In pathetic contrast is Manchester, New Hampshire, where Bishop John McCormack, formerly an auxiliary of Boston, has managed to get himself into a position so untenable that even his friends fear he cannot last much longer. He appears to be in way over his head. McCormack has stumbled again and again, but he set off national alarms when, under pressure from the state’s attorney general, he entered into an agreement that makes the diocese the defendant and places significant parts of the Church’s ministry under state supervision in a way that raises monumental questions of church–state relations.

McCormack and his colleagues are let off the hook by an agreement that states, “The Diocese of Manchester acknowledges that certain decisions made by it about the assignment to ministry of priests who had abused minors in the past resulted in other minors being victimized.” The decisions were made by “it.” The agreement speaks of faults in the “culture” of the diocese, in the “system,” and in the “structure.” No blame is attached to the people in charge, if anyone was in charge. The logic is: the structure made us do what we didn’t do. Bishop Gregory of the USCCB immediately recognized the evasiveness of this ploy and the dangerous precedent it could set. “The errors of specific persons at specific times and places which may have endangered children cannot be attributed to the Church as a whole,” he declared. “As Church leaders we are willing to own up to our mistakes.” And if McCormack isn’t, Manchester might soon have a new leader.

The Nuns’ Story

Since the last installment, there was also the Nuns’ Story. You may have seen it during its brief run into deserved oblivion. It was reprinted in papers around the country. I do not say that the St. Louis Post–Dispatch hit a new low, since the competition for that distinction is intense among the media bottom feeders, but the paper splashed on its front page the awful disclosure that 40 percent of nuns have been sexually abused at some point in their lives, with one out of eight exploited during her religious life. As the story was pitched, the unsuspecting reader would conclude that 40 percent of nuns had been raped or molested, mainly by priests. The paper preened itself on the hard–nosed investigative reporting that had brought these previously concealed facts to light. In fact, the study exploited by the Post–Dispatch had been published several years ago in professional journals and was thought old hat by people paying attention.

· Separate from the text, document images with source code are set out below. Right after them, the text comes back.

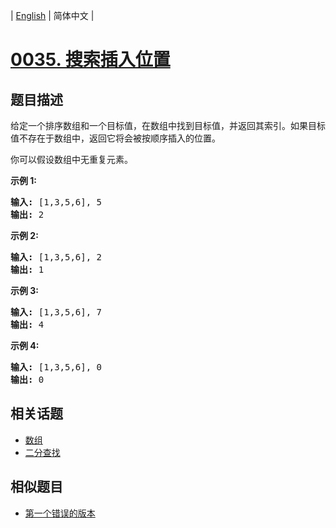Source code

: 
| [English](README_EN.md) | 简体中文 |
# [0035. 搜索插入位置](https://leetcode-cn.com/problems/search-insert-position/)
## 题目描述
<p>给定一个排序数组和一个目标值，在数组中找到目标值，并返回其索引。如果目标值不存在于数组中，返回它将会被按顺序插入的位置。</p>

<p>你可以假设数组中无重复元素。</p>

<p><strong>示例 1:</strong></p>

<pre><strong>输入:</strong> [1,3,5,6], 5
<strong>输出:</strong> 2
</pre>

<p><strong>示例&nbsp;2:</strong></p>

<pre><strong>输入:</strong> [1,3,5,6], 2
<strong>输出:</strong> 1
</pre>

<p><strong>示例 3:</strong></p>

<pre><strong>输入:</strong> [1,3,5,6], 7
<strong>输出:</strong> 4
</pre>

<p><strong>示例 4:</strong></p>

<pre><strong>输入:</strong> [1,3,5,6], 0
<strong>输出:</strong> 0
</pre>

## 相关话题
- [数组](https://leetcode-cn.com/tag/array)
- [二分查找](https://leetcode-cn.com/tag/binary-search)
## 相似题目
- [第一个错误的版本](../first-bad-version/README.md)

Fearless investigative reporting consisted in nothing more than an ability to read and a determination to distort. Sexual abuse, as defined in the story, was so loosely defined that it is surprising that 100 percent of nuns did not report being abused. After all, the refusal to ordain women as priests is clearly an instance of “gender discrimination.” As it happens, women ministers in oldline Protestant churches and women rabbis report being abused, exploited, and discriminated against at a rate almost twice as high as reported by nuns. But that, of course, is beside the point. It is the Catholic Church that is in the crosshairs. Philip Jenkins commented in Chronicle of Higher Education: “The attention focused on this nonstory is a telling illustration of how far the media are prepared to go in attacking the Catholic Church, and how many people are prepared to accept these charges without question or criticism. The only remaining question is this: Why don’t they just quit stalling and reprint The Awful Disclosures of Maria Monk?”

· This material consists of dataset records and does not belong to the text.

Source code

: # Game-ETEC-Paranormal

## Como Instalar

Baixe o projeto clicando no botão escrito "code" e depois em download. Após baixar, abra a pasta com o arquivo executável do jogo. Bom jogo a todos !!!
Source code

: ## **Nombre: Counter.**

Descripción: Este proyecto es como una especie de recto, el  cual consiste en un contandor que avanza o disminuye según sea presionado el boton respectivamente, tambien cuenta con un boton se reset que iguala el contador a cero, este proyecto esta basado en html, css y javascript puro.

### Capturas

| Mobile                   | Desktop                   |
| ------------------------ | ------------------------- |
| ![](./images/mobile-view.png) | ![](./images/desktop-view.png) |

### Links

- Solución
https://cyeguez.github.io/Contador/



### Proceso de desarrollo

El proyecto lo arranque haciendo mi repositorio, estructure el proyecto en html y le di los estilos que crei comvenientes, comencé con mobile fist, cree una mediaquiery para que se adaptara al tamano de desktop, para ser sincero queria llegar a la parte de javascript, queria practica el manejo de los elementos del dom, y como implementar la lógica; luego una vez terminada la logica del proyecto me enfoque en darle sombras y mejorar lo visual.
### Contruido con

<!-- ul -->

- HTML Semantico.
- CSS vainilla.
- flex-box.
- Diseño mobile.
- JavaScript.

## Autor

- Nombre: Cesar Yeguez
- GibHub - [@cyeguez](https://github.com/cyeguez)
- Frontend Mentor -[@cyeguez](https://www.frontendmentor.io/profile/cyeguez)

On the legal front, the California assembly and senate have unanimously voted to suspend the statute of limitations on clergy sex abuse claims for one year. When that was happening last summer, the California bishops did not oppose the measure, fearing that it would seem self–serving and would only highlight the fact that the law is aimed, without saying so, specifically at the Catholic Church. This December, however, the bishops did issue a letter saying that the law would result in a new wave of molestation suits, and would revive long–settled cases, some involving alleged perpetrators and witnesses who have been dead for many years, which would make it “difficult, if not impossible, to ascertain the truth.” The bishops may challenge the law in court.

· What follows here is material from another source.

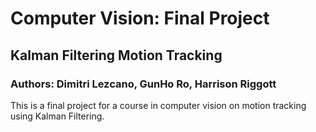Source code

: # Computer Vision: Final Project
## Kalman Filtering Motion Tracking
### Authors: Dimitri Lezcano, GunHo Ro, Harrison Riggott
This is a final project for a course in computer vision on motion tracking using Kalman Filtering.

The idea of statutes of limitation is to serve the goal of what today is commonly called “closure”; that parties in a dispute have a right at some point to finality, to be free from the endless threat of lawsuit. Also, such statutes protect the integrity of the court and justice systems, so they do not have to be dealing with cases in which the evidence has gone stale and witnesses are appealing to such discredited notions as “recovered memory syndrome.” Nonetheless, a number of states are planning to follow California’s lead, and some, such as New Jersey, are entertaining proposals to eliminate altogether statutes of limitations in cases of child molestation. In Minnesota, on the other hand, a coalition of churches, child care agencies, and defense lawyers successfully argued that such changes are bad for the justice system, bad for children, and bad for the institutions that have the job of protecting children.

The Lavender Network

Now we turn to the top–level concern that John Leo says he and other ordinary Catholics had not been told about. Three years ago, Father Donald Cozzens, a man of impeccable liberal credentials and a former seminary rector, published The Changing Face of the Priesthood, which brought to more general attention the high incidence of homosexuals in the priesthood. Nobody knows how high, but certainly several times higher than in the general population. There are seminaries, Cozzens wrote, in which heterosexual men are made to feel distinctly uncomfortable by a dominantly gay culture. Cozzens has a new book, Sacred Silence: Denial and Crisis in the Church (Liturgical Press). In it he responds to criticisms of the earlier book and defends his liberal credentials on a number of scores, notably in his support for married priests; but he does not back away from his concern about homosexuals and the networks they almost inevitably create, frequently involving promiscuous sex in the gay subcultures of American cities, and, in some cases, even the blackmailing of priests and bishops who may try to restrain or expose their activities. Cozzens writes:

When priests in such networks attain leadership posts, the health and morale of the presbyterate itself are at stake. I suspect a good number of these networks are celibate in the sense that there is little or no sexual contact among its members. Priests and seminarians in these loosely structured groups find the company of other like–minded men spiritually and aesthetically enriching. They share, nonetheless, a common secret—the existence of their gay world and the joy they find in it. The secret inevitably reinforces the network and its excluding power. The effect even of celibate networks on seminaries and presbyterates is unhealthy and divisive. They reinforce a culture of secrecy.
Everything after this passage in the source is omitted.